PERROS DE TIZA. CAPÍTULO 6


Él tenía los ojos marrones y la mirada del color de una mañana nublada. Era la primera vez en sus once años de edad que Iván tendría que pasar la noche fuera de casa. Había salido cuando apenas había oscurecido y aún seguía caminando por una de esas aceras rojas y blancas. Jugaba a pisar sólo las aceras blancas y luego a sólo pisar las rojas. Volvía al 3ºC, del piso donde vivía, cuando al acercarse a su puerta, escuchó de nuevo esa amalgama de gritos, súplicas y amenazas. Entonces se dio la vuelta y alargó su paseo por entre las calles de su barrio.

   Aquella noche y tras varios intentos de volver a un hogar que estuviese tranquilo, Iván terminó por dormir con la espalda apoyada en la fachada trasera de su edificio, como si cargara sobre ella los desaciertos de todos los que vivían en sus seis bloques llenos de problemas. La cabeza entre las rodillas y las lágrimas donde nadie las viese.
   Iván pasó frío, mucho frío. Se levantó con los primeros rayos de sol. A su derecha un bidón de la basura que ya, ningún camión se acercaba a recoger, a su izquierda unos arbustos sin flores, en frente un solar vació y detrás: su único hogar. Tenía los músculos entumecidos y le costó empezar a andar, cuando consiguió entrar en calor y empezó a subir las escaleras para ir a casa, deseó que él ya no estuviera.

   No estaba, ni aquella ni la siguiente, ni las más de doscientas mañanas que tardó en volver.
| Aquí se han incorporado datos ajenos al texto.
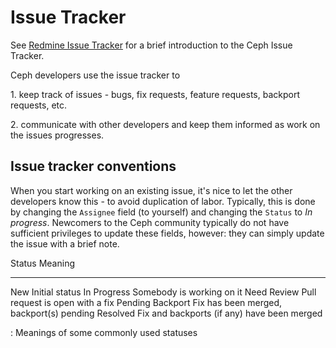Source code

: # Issue Tracker

See [Redmine Issue Tracker](https://tracker.ceph.com) for a brief
introduction to the Ceph Issue Tracker.

Ceph developers use the issue tracker to

1\. keep track of issues - bugs, fix requests, feature requests,
backport requests, etc.

2\. communicate with other developers and keep them informed as work on
the issues progresses.

## Issue tracker conventions

When you start working on an existing issue, it\'s nice to let the other
developers know this - to avoid duplication of labor. Typically, this is
done by changing the `Assignee` field (to yourself) and changing the
`Status` to *In progress*. Newcomers to the Ceph community typically do
not have sufficient privileges to update these fields, however: they can
simply update the issue with a brief note.

  Status             Meaning
  ------------------ ---------------------------------------------
  New                Initial status
  In Progress        Somebody is working on it
  Need Review        Pull request is open with a fix
  Pending Backport   Fix has been merged, backport(s) pending
  Resolved           Fix and backports (if any) have been merged

  : Meanings of some commonly used statuses
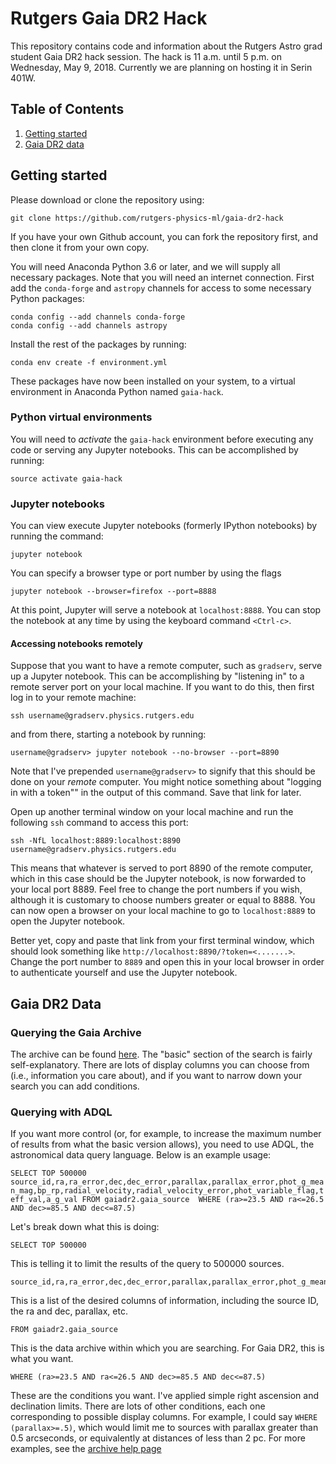# Rutgers Gaia DR2 Hack
This repository contains code and information about the Rutgers Astro
grad student Gaia DR2 hack session. The hack is 11 a.m. until 5 p.m.
on Wednesday, May 9, 2018. Currently we are planning on hosting it
in Serin 401W.


## Table of Contents
1. [Getting started](#getting-started)
2. [Gaia DR2 data](#gaia-dr2-data)

## Getting started
Please download or clone the repository using:

    git clone https://github.com/rutgers-physics-ml/gaia-dr2-hack

If you have your own Github account, you can fork the repository 
first, and then clone it from your own copy.

You will need Anaconda Python 3.6 or later, and we will supply all
necessary packages. Note that you will need an internet connection.
First add the `conda-forge` and `astropy` channels for access to some 
necessary Python packages:

    conda config --add channels conda-forge
    conda config --add channels astropy

Install the rest of the packages by running:

    conda env create -f environment.yml

These packages have now been installed on your system, to a virtual
environment in Anaconda Python named `gaia-hack`.

### Python virtual environments
You will need to *activate* the `gaia-hack` environment before executing 
any code or serving any Jupyter notebooks. This can be accomplished by 
running:

    source activate gaia-hack

### Jupyter notebooks
You can view execute Jupyter notebooks (formerly IPython notebooks) by 
running the command:

    jupyter notebook

You can specify a browser type or port number by using the flags
        
    jupyter notebook --browser=firefox --port=8888

At this point, Jupyter will serve a notebook at `localhost:8888`. You can 
stop the notebook at any time by using the keyboard command `<Ctrl-c>`.

#### Accessing notebooks remotely
Suppose that you want to have a remote computer, such as `gradserv`, serve
up a Jupyter notebook. This can be accomplishing by "listening in" to a 
remote server port on your local machine. If you want to do this, then
first log in to your remote machine:

    ssh username@gradserv.physics.rutgers.edu

and from there, starting a notebook by running:

    username@gradserv> jupyter notebook --no-browser --port=8890

Note that I've prepended `username@gradserv>` to signify that this should be
done on your *remote* computer. You might notice something about "logging in
with a token"" in the output of this command. Save that link for later.

Open up another terminal window on your local machine and run the following 
`ssh` command to access this port:

    ssh -NfL localhost:8889:localhost:8890 username@gradserv.physics.rutgers.edu

This means that whatever is served to port 8890 of the remote computer,
which in this case should be the Jupyter notebook, is now forwarded to your
local port 8889. Feel free to change the port numbers if you wish, although
it is customary to choose numbers greater or equal to 8888. You can now
open a browser on your local machine to go to `localhost:8889` to open the
Jupyter notebook.

Better yet, copy and paste that link from your first terminal window, which
should look something like `http://localhost:8890/?token=<.......>`. Change
the port number to `8889` and open this in your local browser in order to
authenticate yourself and use the Jupyter notebook.


## Gaia DR2 Data

### Querying the Gaia Archive

The archive can be found [here](https://gea.esac.esa.int/archive/). The "basic" 
section of the search is fairly self-explanatory. There are lots of display 
columns you can choose from (i.e., information you care about), and if you want 
to narrow down your search you can add conditions.

### Querying with ADQL

If you want more control (or, for example, to increase the maximum number of 
results from what the basic version allows), you need to use ADQL, the 
astronomical data query language. Below is an example usage:

`SELECT TOP 500000 source_id,ra,ra_error,dec,dec_error,parallax,parallax_error,phot_g_mean_mag,bp_rp,radial_velocity,radial_velocity_error,phot_variable_flag,teff_val,a_g_val FROM gaiadr2.gaia_source  WHERE (ra>=23.5 AND ra<=26.5 AND dec>=85.5 AND dec<=87.5)`

Let's break down what this is doing:

    SELECT TOP 500000

This is telling it to limit the results of the query to 500000 sources.

    source_id,ra,ra_error,dec,dec_error,parallax,parallax_error,phot_g_mean_mag,bp_rp,radial_velocity,radial_velocity_error,phot_variable_flag,teff_val,a_g_val

This is a list of the desired columns of information, including the source ID, 
the ra and dec, parallax, etc.

    FROM gaiadr2.gaia_source

This is the data archive within which you are searching. For Gaia DR2, this 
is what you want.

    WHERE (ra>=23.5 AND ra<=26.5 AND dec>=85.5 AND dec<=87.5)

These are the conditions you want. I've applied simple right ascension and 
declination limits. There are lots of other conditions, each one corresponding 
to possible display columns. For example, I could say `WHERE (parallax>=.5)`,
which would limit me to sources with parallax greater than 0.5 arcseconds, or 
equivalently at distances of less than 2 pc. For more examples, see 
the [archive help page](http://gea.esac.esa.int/archive-help/index.html)


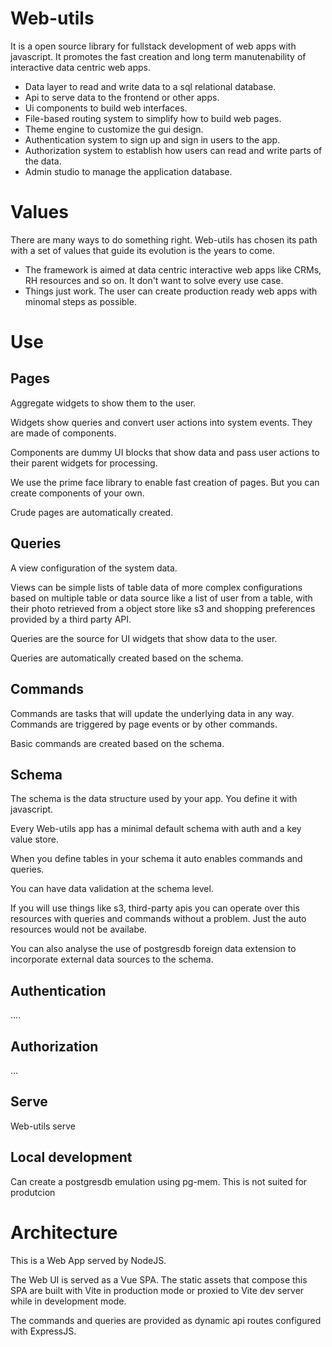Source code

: # Web-utils

It is a open source library for fullstack development of web apps with javascript. It promotes the fast creation and long term manutenability of interactive data centric web apps.


- Data layer to read and write data to a sql relational database.
- Api to serve data to the frontend or other apps.
- Ui components to build web interfaces.
- File-based routing system to simplify how to build web pages.
- Theme engine to customize the gui design.
- Authentication system to sign up and sign in users to the app.
- Authorization system to establish how users can read and write parts of the data.
- Admin studio to manage the application database.

# Values

 There are many ways to do something right. Web-utils has chosen its path with a set of values that guide its evolution is the years to come.

 - The framework is aimed at data centric interactive web apps like CRMs, RH resources and so on. It don't want to solve every use case.
 - Things just work. The user can create production ready web apps with minomal steps as possible. 

# Use

## Pages

Aggregate widgets to show them to the user.

Widgets show queries and convert user actions into system events. They are made of components.

Components are dummy UI blocks that show data and pass user actions to their parent widgets for processing.

We use the prime face library to enable fast creation of pages. But you can create components of your own.

Crude pages are automatically created.

## Queries

A view configuration of the system data. 

Views can be simple lists of table data of more complex configurations based on multiple table or data source like a list of user from a table,  with their photo retrieved from a object store like s3 and shopping preferences provided by a third party API.

Queries are the source for UI widgets that show data to the user.

Queries are automatically created based on the schema.

## Commands

Commands are tasks that will update the underlying data in any way. Commands are triggered by page events or by other commands.

Basic commands are created based on the schema.

## Schema

The schema is the data structure used by your app. You define it with javascript.

Every Web-utils app has a minimal default schema with auth and a key value store.

When you define tables in your schema it auto enables commands and queries.

You can have data validation at the schema level.

If you will use things like s3, third-party apis you can operate over this resources with queries and commands without a problem. Just the auto resources would not be availabe.

You can also analyse the use of postgresdb foreign data extension to incorporate external data sources to the schema.

## Authentication

....

## Authorization

...

## Serve

Web-utils serve

## Local development

Can create a postgresdb emulation using pg-mem. This is not suited for produtcion

# Architecture

This is a Web App served by NodeJS.

The Web UI is served as a Vue SPA. The static assets that compose this SPA are built with Vite in production mode or proxied to Vite dev server while in development mode.

The commands and queries are provided as dynamic api routes configured with ExpressJS.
Cuando volvió lo hizo cargado de promesas huecas y alcohol en lugar de aliento. Sus bonitas palabras se convertían en avisos de golpes y su olor, en una triste sensación de soledad. Entonces Iván pasó la segunda noche fuera de casa. Tenía ya doce años. Pensó en enfrentarse a la situación pero solo consiguió convertir en puños apretados lo que antes eran manos. Pensó en llamar a alguien y pedir ayuda, pero solo consiguió apretar los dientes donde antes solo se veían sonrisas.

   Volvió a pasar frío, volvió a hacerse eterno el paseo de la Luna por el firmamento y al igual que ya hiciera una vez: volvió a despertarse con los primeros rayos de Sol.
   Al volver al tercer piso, él ya no estaba.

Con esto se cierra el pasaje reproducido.